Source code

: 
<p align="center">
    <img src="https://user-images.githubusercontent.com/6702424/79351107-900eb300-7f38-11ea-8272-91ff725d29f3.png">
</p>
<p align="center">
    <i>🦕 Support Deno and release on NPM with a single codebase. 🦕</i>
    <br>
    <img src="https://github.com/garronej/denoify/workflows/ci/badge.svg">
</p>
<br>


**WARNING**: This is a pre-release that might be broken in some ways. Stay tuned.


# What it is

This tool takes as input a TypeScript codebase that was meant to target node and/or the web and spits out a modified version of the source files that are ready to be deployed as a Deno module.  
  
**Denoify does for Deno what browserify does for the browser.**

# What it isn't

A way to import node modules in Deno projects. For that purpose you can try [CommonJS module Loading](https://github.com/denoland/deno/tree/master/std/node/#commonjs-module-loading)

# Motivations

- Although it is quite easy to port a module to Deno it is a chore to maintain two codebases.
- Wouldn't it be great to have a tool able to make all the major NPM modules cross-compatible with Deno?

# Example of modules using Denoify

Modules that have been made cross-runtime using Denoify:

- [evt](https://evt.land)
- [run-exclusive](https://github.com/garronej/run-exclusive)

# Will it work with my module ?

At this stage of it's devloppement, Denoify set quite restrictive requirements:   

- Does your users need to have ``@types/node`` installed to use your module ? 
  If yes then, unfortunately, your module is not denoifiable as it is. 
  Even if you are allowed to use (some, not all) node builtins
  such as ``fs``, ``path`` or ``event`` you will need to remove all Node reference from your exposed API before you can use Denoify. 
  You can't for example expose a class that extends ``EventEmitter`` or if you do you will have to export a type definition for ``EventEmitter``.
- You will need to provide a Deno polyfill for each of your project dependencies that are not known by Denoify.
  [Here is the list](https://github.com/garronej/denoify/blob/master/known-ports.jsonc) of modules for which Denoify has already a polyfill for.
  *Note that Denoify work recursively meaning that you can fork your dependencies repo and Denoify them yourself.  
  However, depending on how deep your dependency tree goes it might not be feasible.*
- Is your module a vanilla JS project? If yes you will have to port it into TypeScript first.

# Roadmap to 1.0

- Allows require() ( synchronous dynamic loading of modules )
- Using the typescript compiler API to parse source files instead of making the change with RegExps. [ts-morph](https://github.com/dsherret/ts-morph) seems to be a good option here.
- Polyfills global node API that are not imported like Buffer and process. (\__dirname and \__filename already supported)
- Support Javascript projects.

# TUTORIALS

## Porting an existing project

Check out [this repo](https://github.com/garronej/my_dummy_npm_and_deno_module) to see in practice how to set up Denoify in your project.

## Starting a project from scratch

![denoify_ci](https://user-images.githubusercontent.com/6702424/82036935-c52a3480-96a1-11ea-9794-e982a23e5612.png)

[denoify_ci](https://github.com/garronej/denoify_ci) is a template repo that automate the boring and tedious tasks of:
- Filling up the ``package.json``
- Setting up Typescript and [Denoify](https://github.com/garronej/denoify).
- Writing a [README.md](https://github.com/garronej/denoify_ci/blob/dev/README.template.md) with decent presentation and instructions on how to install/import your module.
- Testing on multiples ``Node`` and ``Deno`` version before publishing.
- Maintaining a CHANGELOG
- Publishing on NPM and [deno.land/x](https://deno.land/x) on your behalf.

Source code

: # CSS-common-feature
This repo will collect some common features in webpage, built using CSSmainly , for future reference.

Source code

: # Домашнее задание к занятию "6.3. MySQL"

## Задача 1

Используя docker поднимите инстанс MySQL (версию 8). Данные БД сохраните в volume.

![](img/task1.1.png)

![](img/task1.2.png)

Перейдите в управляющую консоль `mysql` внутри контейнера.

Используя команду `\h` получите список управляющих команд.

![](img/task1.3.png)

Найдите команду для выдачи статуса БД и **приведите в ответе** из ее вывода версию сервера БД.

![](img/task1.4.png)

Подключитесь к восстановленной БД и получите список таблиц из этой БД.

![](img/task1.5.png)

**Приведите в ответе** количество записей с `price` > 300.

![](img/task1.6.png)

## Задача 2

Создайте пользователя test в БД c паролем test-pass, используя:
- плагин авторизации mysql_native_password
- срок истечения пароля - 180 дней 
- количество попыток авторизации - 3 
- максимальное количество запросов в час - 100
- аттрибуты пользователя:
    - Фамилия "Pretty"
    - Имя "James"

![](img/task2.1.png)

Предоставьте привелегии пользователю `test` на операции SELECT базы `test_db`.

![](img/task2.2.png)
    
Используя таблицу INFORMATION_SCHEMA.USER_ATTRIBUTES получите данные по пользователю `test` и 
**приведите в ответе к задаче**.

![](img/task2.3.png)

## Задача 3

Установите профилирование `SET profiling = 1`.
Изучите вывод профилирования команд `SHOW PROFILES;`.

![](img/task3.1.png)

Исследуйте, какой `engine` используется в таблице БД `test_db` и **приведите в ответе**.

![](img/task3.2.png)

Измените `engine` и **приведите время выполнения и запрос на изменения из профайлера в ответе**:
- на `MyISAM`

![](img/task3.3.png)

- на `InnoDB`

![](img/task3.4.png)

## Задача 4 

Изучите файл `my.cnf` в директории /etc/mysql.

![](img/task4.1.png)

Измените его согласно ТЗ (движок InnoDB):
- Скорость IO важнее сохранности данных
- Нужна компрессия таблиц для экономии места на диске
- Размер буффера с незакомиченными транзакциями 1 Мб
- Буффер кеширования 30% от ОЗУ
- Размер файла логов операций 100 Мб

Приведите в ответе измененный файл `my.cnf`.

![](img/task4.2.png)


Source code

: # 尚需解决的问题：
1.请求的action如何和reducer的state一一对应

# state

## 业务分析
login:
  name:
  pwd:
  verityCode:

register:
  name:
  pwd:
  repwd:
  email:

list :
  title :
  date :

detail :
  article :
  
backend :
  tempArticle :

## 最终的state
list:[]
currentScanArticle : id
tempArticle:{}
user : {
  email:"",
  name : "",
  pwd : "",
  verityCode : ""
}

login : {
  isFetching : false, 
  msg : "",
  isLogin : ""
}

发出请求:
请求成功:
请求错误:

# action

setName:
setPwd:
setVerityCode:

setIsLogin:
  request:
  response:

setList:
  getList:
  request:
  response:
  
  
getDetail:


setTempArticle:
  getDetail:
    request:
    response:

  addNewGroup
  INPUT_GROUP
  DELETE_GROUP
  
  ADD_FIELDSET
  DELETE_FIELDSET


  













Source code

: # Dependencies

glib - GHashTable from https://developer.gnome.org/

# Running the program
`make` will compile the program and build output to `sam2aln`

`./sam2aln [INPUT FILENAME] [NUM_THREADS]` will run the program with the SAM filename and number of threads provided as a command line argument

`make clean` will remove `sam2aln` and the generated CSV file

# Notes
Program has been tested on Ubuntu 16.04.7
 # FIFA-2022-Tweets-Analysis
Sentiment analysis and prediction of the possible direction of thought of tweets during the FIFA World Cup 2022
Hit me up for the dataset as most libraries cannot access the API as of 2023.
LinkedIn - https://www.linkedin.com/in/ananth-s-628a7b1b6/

----------

→ Task:
Reproduce each of the entries exactly, omitting none.

→ Expected answer:
Source code

: 
<p align="center">
    <img src="https://user-images.githubusercontent.com/6702424/79351107-900eb300-7f38-11ea-8272-91ff725d29f3.png">
</p>
<p align="center">
    <i>🦕 Support Deno and release on NPM with a single codebase. 🦕</i>
    <br>
    <img src="https://github.com/garronej/denoify/workflows/ci/badge.svg">
</p>
<br>


**WARNING**: This is a pre-release that might be broken in some ways. Stay tuned.


# What it is

This tool takes as input a TypeScript codebase that was meant to target node and/or the web and spits out a modified version of the source files that are ready to be deployed as a Deno module.  
  
**Denoify does for Deno what browserify does for the browser.**

# What it isn't

A way to import node modules in Deno projects. For that purpose you can try [CommonJS module Loading](https://github.com/denoland/deno/tree/master/std/node/#commonjs-module-loading)

# Motivations

- Although it is quite easy to port a module to Deno it is a chore to maintain two codebases.
- Wouldn't it be great to have a tool able to make all the major NPM modules cross-compatible with Deno?

# Example of modules using Denoify

Modules that have been made cross-runtime using Denoify:

- [evt](https://evt.land)
- [run-exclusive](https://github.com/garronej/run-exclusive)

# Will it work with my module ?

At this stage of it's devloppement, Denoify set quite restrictive requirements:   

- Does your users need to have ``@types/node`` installed to use your module ? 
  If yes then, unfortunately, your module is not denoifiable as it is. 
  Even if you are allowed to use (some, not all) node builtins
  such as ``fs``, ``path`` or ``event`` you will need to remove all Node reference from your exposed API before you can use Denoify. 
  You can't for example expose a class that extends ``EventEmitter`` or if you do you will have to export a type definition for ``EventEmitter``.
- You will need to provide a Deno polyfill for each of your project dependencies that are not known by Denoify.
  [Here is the list](https://github.com/garronej/denoify/blob/master/known-ports.jsonc) of modules for which Denoify has already a polyfill for.
  *Note that Denoify work recursively meaning that you can fork your dependencies repo and Denoify them yourself.  
  However, depending on how deep your dependency tree goes it might not be feasible.*
- Is your module a vanilla JS project? If yes you will have to port it into TypeScript first.

# Roadmap to 1.0

- Allows require() ( synchronous dynamic loading of modules )
- Using the typescript compiler API to parse source files instead of making the change with RegExps. [ts-morph](https://github.com/dsherret/ts-morph) seems to be a good option here.
- Polyfills global node API that are not imported like Buffer and process. (\__dirname and \__filename already supported)
- Support Javascript projects.

# TUTORIALS

## Porting an existing project

Check out [this repo](https://github.com/garronej/my_dummy_npm_and_deno_module) to see in practice how to set up Denoify in your project.

## Starting a project from scratch

![denoify_ci](https://user-images.githubusercontent.com/6702424/82036935-c52a3480-96a1-11ea-9794-e982a23e5612.png)

[denoify_ci](https://github.com/garronej/denoify_ci) is a template repo that automate the boring and tedious tasks of:
- Filling up the ``package.json``
- Setting up Typescript and [Denoify](https://github.com/garronej/denoify).
- Writing a [README.md](https://github.com/garronej/denoify_ci/blob/dev/README.template.md) with decent presentation and instructions on how to install/import your module.
- Testing on multiples ``Node`` and ``Deno`` version before publishing.
- Maintaining a CHANGELOG
- Publishing on NPM and [deno.land/x](https://deno.land/x) on your behalf.

Source code

: # CSS-common-feature
This repo will collect some common features in webpage, built using CSSmainly , for future reference.

Source code

: # Домашнее задание к занятию "6.3. MySQL"

## Задача 1

Используя docker поднимите инстанс MySQL (версию 8). Данные БД сохраните в volume.

![](img/task1.1.png)

![](img/task1.2.png)

Перейдите в управляющую консоль `mysql` внутри контейнера.

Используя команду `\h` получите список управляющих команд.

![](img/task1.3.png)

Найдите команду для выдачи статуса БД и **приведите в ответе** из ее вывода версию сервера БД.

![](img/task1.4.png)

Подключитесь к восстановленной БД и получите список таблиц из этой БД.

![](img/task1.5.png)

**Приведите в ответе** количество записей с `price` > 300.

![](img/task1.6.png)

## Задача 2

Создайте пользователя test в БД c паролем test-pass, используя:
- плагин авторизации mysql_native_password
- срок истечения пароля - 180 дней 
- количество попыток авторизации - 3 
- максимальное количество запросов в час - 100
- аттрибуты пользователя:
    - Фамилия "Pretty"
    - Имя "James"

![](img/task2.1.png)

Предоставьте привелегии пользователю `test` на операции SELECT базы `test_db`.

![](img/task2.2.png)
    
Используя таблицу INFORMATION_SCHEMA.USER_ATTRIBUTES получите данные по пользователю `test` и 
**приведите в ответе к задаче**.

![](img/task2.3.png)

## Задача 3

Установите профилирование `SET profiling = 1`.
Изучите вывод профилирования команд `SHOW PROFILES;`.

![](img/task3.1.png)

Исследуйте, какой `engine` используется в таблице БД `test_db` и **приведите в ответе**.

![](img/task3.2.png)

Измените `engine` и **приведите время выполнения и запрос на изменения из профайлера в ответе**:
- на `MyISAM`

![](img/task3.3.png)

- на `InnoDB`

![](img/task3.4.png)

## Задача 4 

Изучите файл `my.cnf` в директории /etc/mysql.

![](img/task4.1.png)

Измените его согласно ТЗ (движок InnoDB):
- Скорость IO важнее сохранности данных
- Нужна компрессия таблиц для экономии места на диске
- Размер буффера с незакомиченными транзакциями 1 Мб
- Буффер кеширования 30% от ОЗУ
- Размер файла логов операций 100 Мб

Приведите в ответе измененный файл `my.cnf`.

![](img/task4.2.png)


Source code

: # 尚需解决的问题：
1.请求的action如何和reducer的state一一对应

# state

## 业务分析
login:
  name:
  pwd:
  verityCode:

register:
  name:
  pwd:
  repwd:
  email:

list :
  title :
  date :

detail :
  article :
  
backend :
  tempArticle :

## 最终的state
list:[]
currentScanArticle : id
tempArticle:{}
user : {
  email:"",
  name : "",
  pwd : "",
  verityCode : ""
}

login : {
  isFetching : false, 
  msg : "",
  isLogin : ""
}

发出请求:
请求成功:
请求错误:

# action

setName:
setPwd:
setVerityCode:

setIsLogin:
  request:
  response:

setList:
  getList:
  request:
  response:
  
  
getDetail:


setTempArticle:
  getDetail:
    request:
    response:

  addNewGroup
  INPUT_GROUP
  DELETE_GROUP
  
  ADD_FIELDSET
  DELETE_FIELDSET


  













Source code

: # Dependencies

glib - GHashTable from https://developer.gnome.org/

# Running the program
`make` will compile the program and build output to `sam2aln`

`./sam2aln [INPUT FILENAME] [NUM_THREADS]` will run the program with the SAM filename and number of threads provided as a command line argument

`make clean` will remove `sam2aln` and the generated CSV file

# Notes
Program has been tested on Ubuntu 16.04.7
 # FIFA-2022-Tweets-Analysis
Sentiment analysis and prediction of the possible direction of thought of tweets during the FIFA World Cup 2022
Hit me up for the dataset as most libraries cannot access the API as of 2023.
LinkedIn - https://www.linkedin.com/in/ananth-s-628a7b1b6/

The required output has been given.